Iván Noble visita Córdoba este sábado con un espectáculo en el cual reúne canciones solistas con otras de su etapa en Los Caballeros de la Quema.
E Iván Noble, quien supo enfrentar públicos multitudinarios como cantante y líder de Los Caballeros de la Quema, ahora enfrenta en su etapa solista eso que Cobain tanto anhelaba.“Yo me siento muy cómodo. Pasé de tocar de lugares como Obras a teatros como el Rex”, ilustra el cantautor. “Tampoco me definiría como un trovador, algunos de los discos que hice pueden ser más acústicos e íntimos que otros, pero sigo siendo un tipo que canta canciones, algunas hacen más ruido y otras menos. A veces son de pop, a veces son de folk, la situación solista te permite eso: maniobrar como anfibio. Si me preguntás por preferencias personales, hoy lo que prefiero es el teatro, ese tipo de ámbito con la gente sentada y con buena acústica, donde el vínculo con las canciones no sea sólo hormonal. Tanto como tipo que hace canciones, como que las va a escuchar”.

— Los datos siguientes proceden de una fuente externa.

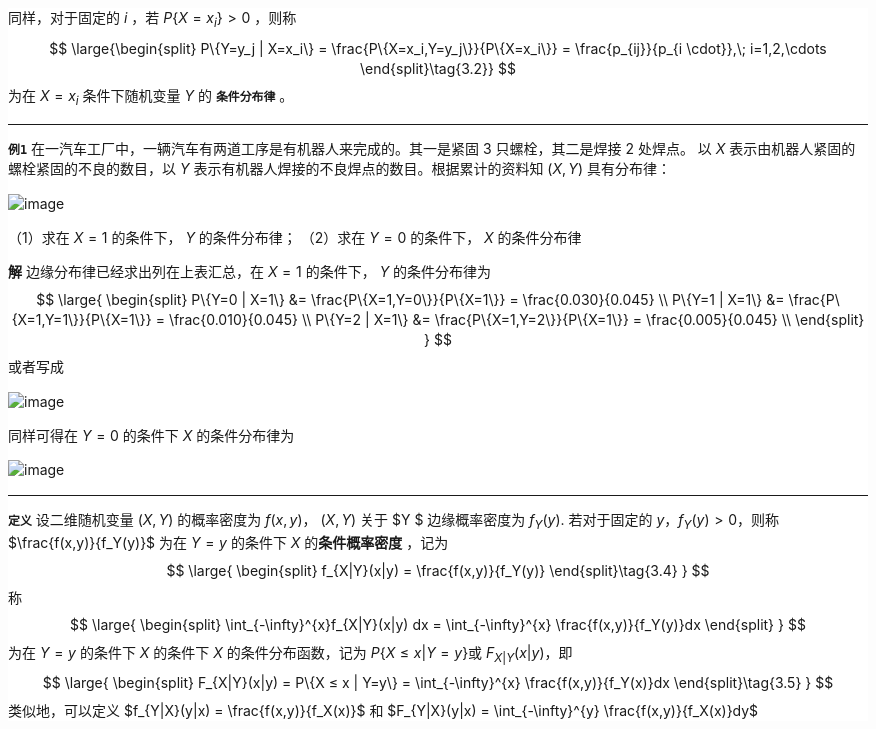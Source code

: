 同样，对于固定的 $i$ ，若 $P\{X=x_i\} > 0$ ，则称
$$
\large{\begin{split}
P\{Y=y_j | X=x_i\} = \frac{P\{X=x_i,Y=y_j\}}{P\{X=x_i\}} = \frac{p_{ij}}{p_{i \cdot}},\; i=1,2,\cdots
\end{split}\tag{3.2}}
$$
为在 $X=x_i$ 条件下随机变量 $Y$ 的 **`条件分布律`** 。 

---

**`例1`**  在一汽车工厂中，一辆汽车有两道工序是有机器人来完成的。其一是紧固 3 只螺栓，其二是焊接 2 处焊点。 以 $X$ 表示由机器人紧固的螺栓紧固的不良的数目，以 $Y$ 表示有机器人焊接的不良焊点的数目。根据累计的资料知 $(X,Y)$ 具有分布律：

![image](https://wx3.sinaimg.cn/large/69d4185bly1g03rr08r3vj20og05t3z6.jpg)

（1）求在 $X=1​$ 的条件下， $Y​$ 的条件分布律； （2）求在 $Y=0​$ 的条件下， $X​$ 的条件分布律

**解** 边缘分布律已经求出列在上表汇总，在 $X=1​$ 的条件下， $Y​$ 的条件分布律为
$$
\large{
\begin{split}
P\{Y=0 | X=1\} &= \frac{P\{X=1,Y=0\}}{P\{X=1\}} = \frac{0.030}{0.045} \\
P\{Y=1 | X=1\} &= \frac{P\{X=1,Y=1\}}{P\{X=1\}} = \frac{0.010}{0.045} \\
P\{Y=2 | X=1\} &= \frac{P\{X=1,Y=2\}}{P\{X=1\}} = \frac{0.005}{0.045} \\
\end{split}
}
$$
或者写成

![image](https://wx2.sinaimg.cn/large/69d4185bly1g03s7dflhpj20b702ot8m.jpg)

同样可得在 $Y=0$ 的条件下 $X$ 的条件分布律为

![image](https://wx3.sinaimg.cn/large/69d4185bly1g03s8ppb7uj20ch02ht8o.jpg)

---

**`定义`** 设二维随机变量 $(X,Y)$ 的概率密度为 $f(x,y)$， $(X,Y)$ 关于  $Y $ 边缘概率密度为 $f_Y(y)$. 若对于固定的 $y， f_Y(y) > 0$，则称 $\frac{f(x,y)}{f_Y(y)}$ 为在  $Y=y$ 的条件下 $X$ 的**条件概率密度** ，记为
$$
\large{
\begin{split}
f_{X|Y}(x|y) = \frac{f(x,y)}{f_Y(y)}
\end{split}\tag{3.4}
}
$$
称 
$$
\large{
\begin{split}
\int_{-\infty}^{x}f_{X|Y}(x|y) dx = \int_{-\infty}^{x} \frac{f(x,y)}{f_Y(y)}dx
\end{split}
}
$$
为在 $Y=y$ 的条件下 $X$ 的条件下 $X$ 的条件分布函数，记为 $P\{X ≤x | Y=y\}$或 $F_{X|Y}(x|y)$，即
$$
\large{
\begin{split}
F_{X|Y}(x|y) = P\{X ≤ x | Y=y\} = \int_{-\infty}^{x} \frac{f(x,y)}{f_Y(x)}dx
\end{split}\tag{3.5}
}
$$
类似地，可以定义 $f_{Y|X}(y|x) = \frac{f(x,y)}{f_X(x)}$ 和 $F_{Y|X}(y|x) = \int_{-\infty}^{y} \frac{f(x,y)}{f_X(x)}dy$ 

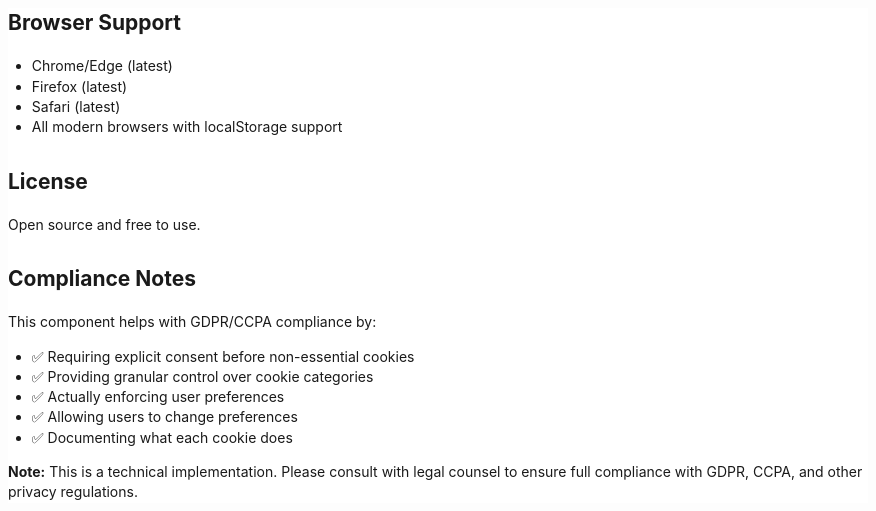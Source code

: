 ## Browser Support

- Chrome/Edge (latest)
- Firefox (latest)
- Safari (latest)
- All modern browsers with localStorage support

## License

Open source and free to use.

## Compliance Notes

This component helps with GDPR/CCPA compliance by:

- ✅ Requiring explicit consent before non-essential cookies
- ✅ Providing granular control over cookie categories
- ✅ Actually enforcing user preferences
- ✅ Allowing users to change preferences
- ✅ Documenting what each cookie does

**Note:** This is a technical implementation. Please consult with legal counsel to ensure full compliance with GDPR, CCPA, and other privacy regulations.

Así y todo, Iván ha decidido revisitar el pasado de los Caballeros, incorporando parte del repertorio de la obra de su ex banda al espectáculo con el que actualmente está girando y que traerá a Córdoba el sábado. “Este año caí en la cuenta de que se cumplían 20 años del primer disco que había grabado y me dieron ganas de hacer un repaso de canciones”, cuenta Noble explicando su decisión. “Así que fui desde el primer disco hasta el último que grabé, que fueron nueve en total. Elegí canciones de cada disco y las mezclé en el mismo show”.
“Más que un ejercicio de nostalgia fue un inventario”, continúa. “Fue interesante, porque había canciones que pensé que no me quedarían bien y que no cantaría de vuelta, pero las que elegí son canciones que son bastante primas hermanas de las que hago ahora”.
–¿Y cuáles fueron las razones que te hicieron sentir que algunas canciones ya no te quedaban bien?
–Como toda visita al pasado, hay ropas que nos quedan bien y otras no tanto. Todas las canciones que alguna vez he cantado las recuerdo con cariño, pero uno necesita algo más que ternura para cantarlas. Hay algunas que fueron cantadas por un pibe que tenía veintitantos años, y algunas de esas cosas me las puedo poner y me quedan bien, y otras no tanto.
–Este nuevo show, ¿funcionaría como el traguito de agua para lavar el paladar entre una copa y otra? ¿Estás preparando material nuevo?
–Me gusta mucho esa metáfora, porque es un poco así. En términos prácticos y operativos, es una coartada para salir a tocar. Estoy por grabar disco en julio, ya llegué a la parte final de los demos. Al disco anterior ya lo había presentado y despedido, pero tenía ganas de seguir tocando antes de entrar al estudio. Y me parecía buena la idea de cambiar el repertorio, porque después de dos años de tocar lo mismo un poco te embolás.
–¿Se puede adelantar por dónde va el nuevo material?
–Va a ser un disco de canciones de rock, por más que eso suene obvio, con un “mood” bastante de medio tiempo. Te diría que tiene que ver con lo que más me gusta escuchar, canciones de un tempo americano a lo Tom Petty. Y las letras, tal vez con los años uno se ponga un poco más introspectivo y autobiográfico, pero supongo que será más de lo mismo (risas). Tal vez con una lírica un poquito más cuidada y con un humor un poco más arriba.
–El año pasado se editó el libro “De tal palo/¡Basta de escribir novelas!”, que juntaba textos tuyos y de Washington Cucurto. ¿Cómo surgió la idea?
–La idea parte de la editorial, Garrincha, de alguna manera parienta de Eloísa Cartonera, que es la editorial de Washington. Me lo propusieron porque estaban haciendo libros dobles, es decir con dos autores distintos compartiendo el formato. No a cuatro manos, sino dos libros en uno. Yo tenía textos que no quería que fueran canciones, muy por el contrario, quería descansar del formato canción y escribir poesía o algo que en algún momento ojalá lo sea. Y cuando me propusieron hacerlo con “Cucu” me pareció un halago. Nos conocimos a partir de esa propuesta, pegamos muy buena onda inmediatamente y la verdad que cuando uno lee lo que quedó, se da cuenta de que venimos de distintos lugares pero hablamos prácticamente de lo mismo: las calles, los parientes, los hijos, los padres. Tenemos orígenes sociales y estéticos distintos, pero nos encontramos a la mitad y nos llevamos muy bien.
El show. Iván Noble toca el sábado en la Sala Astral (Jerónimo Luis de Cabrera 565). Los tickets van de 114 a 184 pesos en Disquería Edén (Obispo Trejo y Deán Funes).